I just got a power plant 10 and did some measurements.
In sine mode, output voltage (RMS) was 221 V, peak voltage then 309. All good and indicate a good sinus wave.
I then turned on multiwave. Output voltage (RMS) still 221V and peak voltage then 287 volt.
What we are told is that multiwave gives a longer charge cycle for capacitors, which is true, as its a flattened out sine wave. Problem is that what is now charing the caps in a much lower voltage.
My thinking is that peak is what matters and should be maintained, so that RMS voltage increase as multiwave is increased.
Sure, its always possible to increase output voltage (RMS) to compensate, but this seems quite wrong.

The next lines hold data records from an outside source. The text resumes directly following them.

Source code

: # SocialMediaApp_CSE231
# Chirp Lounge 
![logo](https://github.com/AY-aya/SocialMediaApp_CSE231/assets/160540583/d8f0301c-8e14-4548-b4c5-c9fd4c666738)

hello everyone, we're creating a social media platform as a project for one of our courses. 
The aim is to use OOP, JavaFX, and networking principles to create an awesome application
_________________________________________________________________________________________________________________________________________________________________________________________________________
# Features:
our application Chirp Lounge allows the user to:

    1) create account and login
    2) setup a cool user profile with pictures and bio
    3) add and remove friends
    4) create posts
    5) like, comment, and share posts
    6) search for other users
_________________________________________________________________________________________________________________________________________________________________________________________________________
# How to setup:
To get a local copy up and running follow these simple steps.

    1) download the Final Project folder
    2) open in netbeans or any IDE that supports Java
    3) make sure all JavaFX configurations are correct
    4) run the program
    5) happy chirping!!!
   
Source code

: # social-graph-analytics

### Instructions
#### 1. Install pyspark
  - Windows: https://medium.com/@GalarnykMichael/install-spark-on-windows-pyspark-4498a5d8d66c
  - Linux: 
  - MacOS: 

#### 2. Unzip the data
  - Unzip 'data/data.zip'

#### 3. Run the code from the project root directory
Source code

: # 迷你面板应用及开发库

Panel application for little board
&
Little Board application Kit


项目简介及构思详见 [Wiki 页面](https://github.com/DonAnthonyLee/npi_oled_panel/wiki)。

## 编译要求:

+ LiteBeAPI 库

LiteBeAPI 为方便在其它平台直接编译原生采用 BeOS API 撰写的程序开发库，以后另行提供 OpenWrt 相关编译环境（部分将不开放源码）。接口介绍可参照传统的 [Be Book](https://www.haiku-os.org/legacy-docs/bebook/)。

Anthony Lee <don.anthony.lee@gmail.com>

How do other people see this? Do you compensate your peaks with higher RMS when you turn on multiwave?
An interesting question. I have not seen this brought up before.
This makes sense to me. I assume in multiwave the Power Plant trades absolute peak voltage with a broader plateau of a lower voltage. As RMS is over 220V, the voltage in your area, the equipment attached to the Power Plant is charging its capacitors at an overall higher voltage than at brief peak voltage.
No, in general most power supplies fill thier caps in proportion to the RMS, not surprising since the power available goes with the RMS levels.
The charging rate is proportional to the voltage difference between the input and the caps. They charge to the same place since the charging time is proportionally longer.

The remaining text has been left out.